§ **Dataset extract**
=====

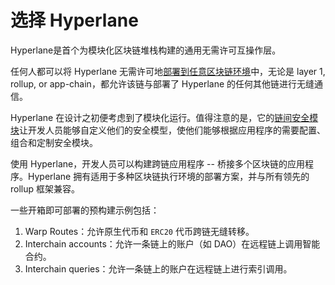 # 选择 Hyperlane

Hyperlane是首个为模块化区块链堆栈构建的通用无需许可互操作层。

任何人都可以将 Hyperlane 无需许可地[部署到任意区块链环境](get-started/deploy-hyperlane/)中，无论是 layer 1, rollup, or app-chain，都允许该链与部署了 Hyperlane 的任何其他链进行无缝通信。

Hyperlane 在设计之初便考虑到了模块化运行。值得注意的是，它的[链间安全模块](protocol/ism/)让开发人员能够自定义他们的安全模型，使他们能够根据应用程序的需要配置、组合和定制安全模块。

使用 Hyperlane，开发人员可以构建跨链应用程序 -- 桥接多个区块链的应用程序。Hyperlane 拥有适用于多种区块链执行环境的部署方案，并与所有领先的 rollup 框架兼容。

一些开箱即可部署的预构建示例包括：

1. Warp Routes：允许原生代币和 `ERC20` 代币跨链无缝转移。
2. Interchain accounts：允许一条链上的账户（如 DAO）在远程链上调用智能合约。
3. Interchain queries：允许一条链上的账户在远程链上进行索引调用。
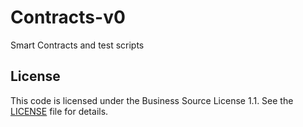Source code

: # Contracts-v0
Smart Contracts and test scripts

## License
This code is licensed under the Business Source License 1.1. See the [LICENSE](./LICENSE) file for details.
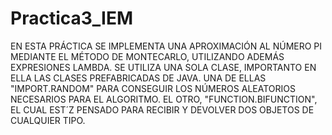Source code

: # Practica3_IEM


EN ESTA PRÁCTICA SE IMPLEMENTA UNA APROXIMACIÓN AL NÚMERO PI MEDIANTE EL MÉTODO DE MONTECARLO, UTILIZANDO ADEMÁS EXPRESIONES LAMBDA.
SE UTILIZA UNA SOLA CLASE, IMPORTANTO EN ELLA LAS CLASES PREFABRICADAS DE JAVA. UNA DE ELLAS "IMPORT.RANDOM" PARA CONSEGUIR LOS NÚMEROS
ALEATORIOS NECESARIOS PARA EL ALGORITMO. EL OTRO, "FUNCTION.BIFUNCTION", EL CUAL EST´Z PENSADO PARA RECIBIR Y DEVOLVER DOS OBJETOS DE 
CUALQUIER TIPO. 

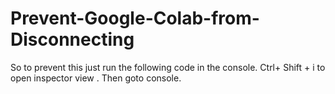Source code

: # Prevent-Google-Colab-from-Disconnecting
So to prevent this just run the following code in the console. Ctrl+ Shift + i to open inspector view . Then goto console.
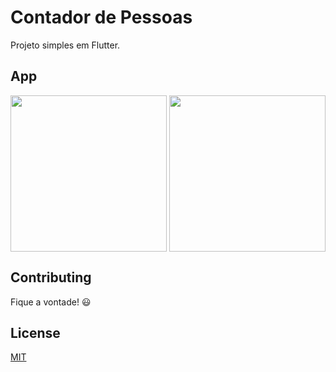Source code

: # Contador de Pessoas

Projeto simples em Flutter.

## App
<image align="center" src="https://user-images.githubusercontent.com/8041904/68669536-8b794500-0529-11ea-8ba5-51767335a9b8.png" width="250"> <image align="center" src="https://user-images.githubusercontent.com/8041904/68669537-8b794500-0529-11ea-86d6-78082a8c81df.png" width="250"> 

## Contributing

Fique a vontade! :smiley:

## License

[MIT](/LICENSE)

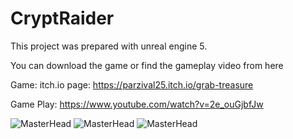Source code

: # CryptRaider
 This project was prepared with unreal engine 5.
 
 You can download the game or find the gameplay video from here
 
 Game: itch.io page: https://parzival25.itch.io/grab-treasure
 
 Game Play: https://www.youtube.com/watch?v=2e_ouGjbfJw
 
![MasterHead](https://github.com/hakkikocar/CryptRaider/assets/56534242/cdf04d7a-45c7-4d53-8188-c2063fe92b33)
![MasterHead](https://github.com/hakkikocar/CryptRaider/assets/56534242/6ada7229-3a89-472b-930f-10faad1d09b7)
![MasterHead](https://github.com/hakkikocar/CryptRaider/assets/56534242/c493fd4f-974a-4899-bce4-ffdfde806423)
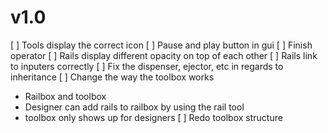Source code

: # v1.0
[ ] Tools display the correct icon
[ ] Pause and play button in gui
[ ] Finish operator
[ ] Rails display different opacity on top of each other
[ ] Rails link to inputers correctly
[ ] Fix the dispenser, ejector, etc in regards to inheritance
[ ] Change the way the toolbox works
- Railbox and toolbox
- Designer can add rails to railbox by using the rail tool
- toolbox only shows up for designers
[ ] Redo toolbox structure
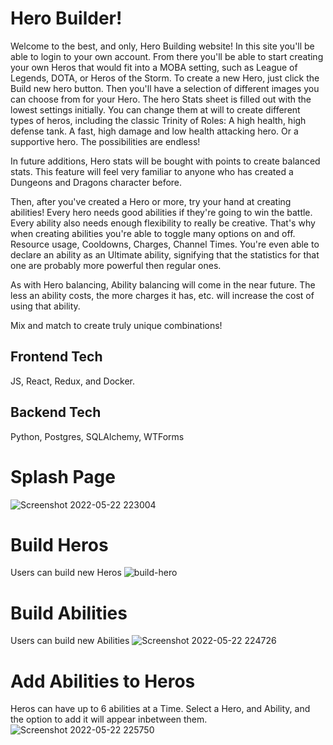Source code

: # Hero Builder!

Welcome to the best, and only, Hero Building website!
In this site you'll be able to login to your own account.
From there you'll be able to start creating your own Heros that would fit into a MOBA setting,
such as League of Legends, DOTA, or Heros of the Storm.
To create a new Hero, just click the Build new hero button.
Then you'll have a selection of different images you can choose from for your Hero.
The hero Stats sheet is filled out with the lowest settings initially.
You can change them at will to create different types of heros, including the classic
Trinity of Roles: A high health, high defense tank. A fast, high damage and low health attacking hero. Or 
a supportive hero. The possibilities are endless!

In future additions, Hero stats will be bought with points to create balanced stats. This feature
will feel very familiar to anyone who has created a Dungeons and Dragons character before.

Then, after you've created a Hero or more, try your hand at creating abilities!
Every hero needs good abilities if they're going to win the battle.
Every ability also needs enough flexibility to really be creative.
That's why when creating abilities you're able to toggle many options on and off.
Resource usage, Cooldowns, Charges, Channel Times. You're even able to declare
an ability as an Ultimate ability, signifying that the statistics for that one are
probably more powerful then regular ones.

As with Hero balancing, Ability balancing will come in the near future. The less
an ability costs, the more charges it has, etc. will increase the cost of using that
ability.

Mix and match to create truly unique combinations!

## Frontend Tech
JS, React, Redux, and Docker.

## Backend Tech
Python, Postgres, SQLAlchemy, WTForms

# Splash Page
![Screenshot 2022-05-22 223004](https://user-images.githubusercontent.com/87918997/169746701-e144168a-014f-4505-a763-5f522dfc0d1e.png)

# Build Heros
Users can build new Heros
![build-hero](https://user-images.githubusercontent.com/87918997/169746773-17e0db5b-fa8a-43c2-9093-eb5ecf2b1a5c.png)

# Build Abilities
Users can build new Abilities
![Screenshot 2022-05-22 224726](https://user-images.githubusercontent.com/87918997/169746847-241436de-4960-48c4-b466-70667a528157.png)

# Add Abilities to Heros
Heros can have up to 6 abilities at a Time.
Select a Hero, and Ability, and the option to add it will appear inbetween them.
![Screenshot 2022-05-22 225750](https://user-images.githubusercontent.com/87918997/169746971-375c6fac-8301-4b2b-bea6-9d44c195d842.png)


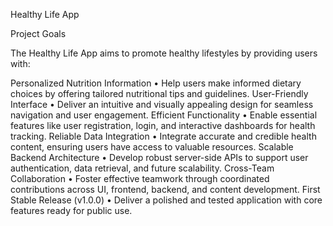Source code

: Healthy Life App

Project Goals

The Healthy Life App aims to promote healthy lifestyles by providing users with:

Personalized Nutrition Information
• Help users make informed dietary choices by offering tailored nutritional tips and guidelines.
User-Friendly Interface
• Deliver an intuitive and visually appealing design for seamless navigation and user engagement.
Efficient Functionality
• Enable essential features like user registration, login, and interactive dashboards for health tracking.
Reliable Data Integration
• Integrate accurate and credible health content, ensuring users have access to valuable resources.
Scalable Backend Architecture
• Develop robust server-side APIs to support user authentication, data retrieval, and future scalability.
Cross-Team Collaboration
• Foster effective teamwork through coordinated contributions across UI, frontend, backend, and content development.
First Stable Release (v1.0.0)
• Deliver a polished and tested application with core features ready for public use.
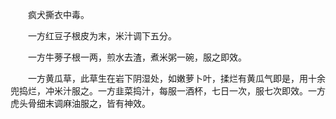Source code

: <!-- { "loadSidebar": true } -->
　　疯犬撕衣中毒。

　　一方红豆子根皮为末，米汁调下五分。

　　一方牛蒡子根一两，煎水去渣，煮米粥一碗，服之即效。

　　一方黄瓜草，此草生在岩下阴湿处，如嫩萝卜叶，揉烂有黄瓜气即是，用十余兜捣烂，冲米汁服之。一方韭菜捣汁，每服一酒杯，七日一次，服七次即效。一方虎头骨细末调麻油服之，皆有神效。

　　
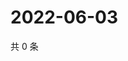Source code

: # 2022-06-03

共 0 条

<!-- BEGIN WEIBO -->
<!-- 最后更新时间 Fri Jun 03 2022 15:15:08 GMT+0800 (China Standard Time) -->

<!-- END WEIBO -->
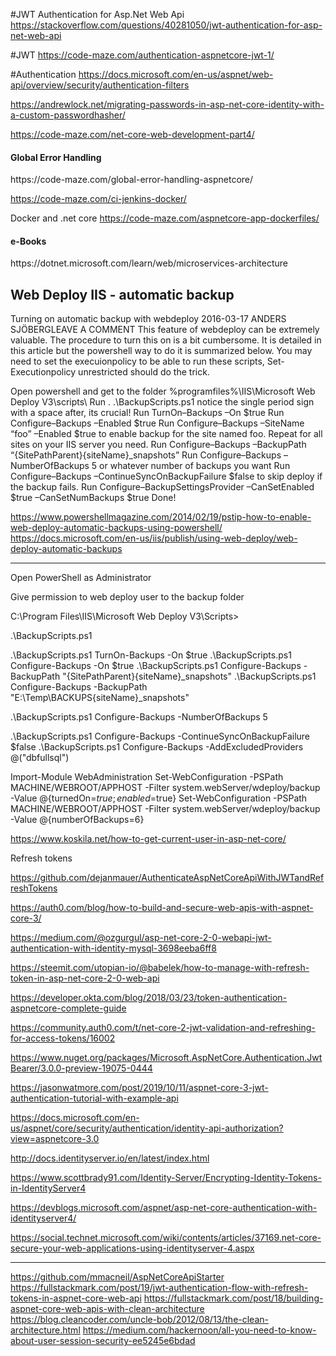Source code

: 
#JWT Authentication for Asp.Net Web Api
https://stackoverflow.com/questions/40281050/jwt-authentication-for-asp-net-web-api

#JWT
https://code-maze.com/authentication-aspnetcore-jwt-1/

#Authentication
https://docs.microsoft.com/en-us/aspnet/web-api/overview/security/authentication-filters

https://andrewlock.net/migrating-passwords-in-asp-net-core-identity-with-a-custom-passwordhasher/

https://code-maze.com/net-core-web-development-part4/

<h4>Global Error Handling</h4>
https://code-maze.com/global-error-handling-aspnetcore/

<h4Jenkins docker></h4>
https://code-maze.com/ci-jenkins-docker/

Docker and .net core
https://code-maze.com/aspnetcore-app-dockerfiles/

<h4>e-Books</h4>
https://dotnet.microsoft.com/learn/web/microservices-architecture

<h2>Web Deploy IIS - automatic backup</h2>

Turning on automatic backup with webdeploy
2016-03-17 ANDERS SJÖBERGLEAVE A COMMENT
This feature of webdeploy can be extremely valuable. The procedure to turn this on is a bit cumbersome. It is detailed in this article but the powershell way to do it is summarized below. You may need to set the execuionpolicy to be able to run these scripts, 
Set-Executionpolicy unrestricted should do the trick.

  Open powershell and get to the folder %programfiles%\IIS\Microsoft Web Deploy V3\scripts\ 
  Run . .\BackupScripts.ps1 notice the single period sign with a space after, its crucial!
  Run TurnOn–Backups –On $true
  Run Configure–Backups –Enabled $true
  Run Configure–Backups –SiteName “foo” –Enabled $true to enable backup for the site named foo. Repeat for all sites on your IIS server you need.
  Run Configure–Backups –BackupPath “{SitePathParent}\{siteName}_snapshots”
  Run Configure–Backups –NumberOfBackups 5 or whatever number of backups you want
  Run Configure–Backups –ContinueSyncOnBackupFailure $false to skip deploy if the backup fails.
  Run Configure–BackupSettingsProvider –CanSetEnabled $true –CanSetNumBackups $true
Done!

https://www.powershellmagazine.com/2014/02/19/pstip-how-to-enable-web-deploy-automatic-backups-using-powershell/
https://docs.microsoft.com/en-us/iis/publish/using-web-deploy/web-deploy-automatic-backups



-------------------------------
Open PowerShell as Administrator

Give permission to web deploy user to the backup folder

C:\Program Files\IIS\Microsoft Web Deploy V3\Scripts>

.\BackupScripts.ps1

.\BackupScripts.ps1 TurnOn-Backups -On $true
.\BackupScripts.ps1 Configure-Backups -On $true
.\BackupScripts.ps1 Configure-Backups -BackupPath "{SitePathParent}\{siteName}_snapshots"
.\BackupScripts.ps1 Configure-Backups -BackupPath "E:\Temp\BACKUPS\{siteName}_snapshots"

.\BackupScripts.ps1 Configure-Backups -NumberOfBackups 5

.\BackupScripts.ps1 Configure-Backups -ContinueSyncOnBackupFailure $false
.\BackupScripts.ps1 Configure-Backups -AddExcludedProviders @("dbfullsql")

Import-Module WebAdministration
Set-WebConfiguration -PSPath MACHINE/WEBROOT/APPHOST -Filter system.webServer/wdeploy/backup -Value @{turnedOn=$true; enabled=$true}
Set-WebConfiguration -PSPath MACHINE/WEBROOT/APPHOST -Filter system.webServer/wdeploy/backup -Value @{numberOfBackups=6}




https://www.koskila.net/how-to-get-current-user-in-asp-net-core/


Refresh tokens

https://github.com/dejanmauer/AuthenticateAspNetCoreApiWithJWTandRefreshTokens


https://auth0.com/blog/how-to-build-and-secure-web-apis-with-aspnet-core-3/


https://medium.com/@ozgurgul/asp-net-core-2-0-webapi-jwt-authentication-with-identity-mysql-3698eeba6ff8


https://steemit.com/utopian-io/@babelek/how-to-manage-with-refresh-token-in-asp-net-core-2-0-web-api


https://developer.okta.com/blog/2018/03/23/token-authentication-aspnetcore-complete-guide

https://community.auth0.com/t/net-core-2-jwt-validation-and-refreshing-for-access-tokens/16002

https://www.nuget.org/packages/Microsoft.AspNetCore.Authentication.JwtBearer/3.0.0-preview-19075-0444

https://jasonwatmore.com/post/2019/10/11/aspnet-core-3-jwt-authentication-tutorial-with-example-api

https://docs.microsoft.com/en-us/aspnet/core/security/authentication/identity-api-authorization?view=aspnetcore-3.0

http://docs.identityserver.io/en/latest/index.html

https://www.scottbrady91.com/Identity-Server/Encrypting-Identity-Tokens-in-IdentityServer4

https://devblogs.microsoft.com/aspnet/asp-net-core-authentication-with-identityserver4/

https://social.technet.microsoft.com/wiki/contents/articles/37169.net-core-secure-your-web-applications-using-identityserver-4.aspx

******
https://github.com/mmacneil/AspNetCoreApiStarter
https://fullstackmark.com/post/19/jwt-authentication-flow-with-refresh-tokens-in-aspnet-core-web-api
https://fullstackmark.com/post/18/building-aspnet-core-web-apis-with-clean-architecture
https://blog.cleancoder.com/uncle-bob/2012/08/13/the-clean-architecture.html
https://medium.com/hackernoon/all-you-need-to-know-about-user-session-security-ee5245e6bdad



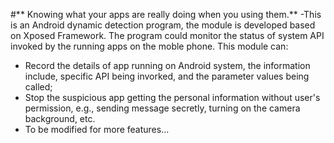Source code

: #** Knowing what your apps are really doing when you using them.**
-This is an Android dynamic detection program, the module is developed based on Xposed Framework. The program could monitor the status of system API invoked by the running apps on the moble phone. This module can:
- Record the details of app running on Android system, the information include, specific API being invorked, and the parameter values being called;
- Stop the suspicious app getting the personal information without user's permission, e.g., sending message secretly, turning on the camera background, etc.
- To be modified for more features...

=====

§ **Problem details**
Among the lines above, repeat exactly those from the line with "To create a" to the line with "probably more powerful then regular ones.", counting both ends.

§ **Solution**
To create a new Hero, just click the Build new hero button.
Then you'll have a selection of different images you can choose from for your Hero.
The hero Stats sheet is filled out with the lowest settings initially.
You can change them at will to create different types of heros, including the classic
Trinity of Roles: A high health, high defense tank. A fast, high damage and low health attacking hero. Or 
a supportive hero. The possibilities are endless!

In future additions, Hero stats will be bought with points to create balanced stats. This feature
will feel very familiar to anyone who has created a Dungeons and Dragons character before.

Then, after you've created a Hero or more, try your hand at creating abilities!
Every hero needs good abilities if they're going to win the battle.
Every ability also needs enough flexibility to really be creative.
That's why when creating abilities you're able to toggle many options on and off.
Resource usage, Cooldowns, Charges, Channel Times. You're even able to declare
an ability as an Ultimate ability, signifying that the statistics for that one are
probably more powerful then regular ones.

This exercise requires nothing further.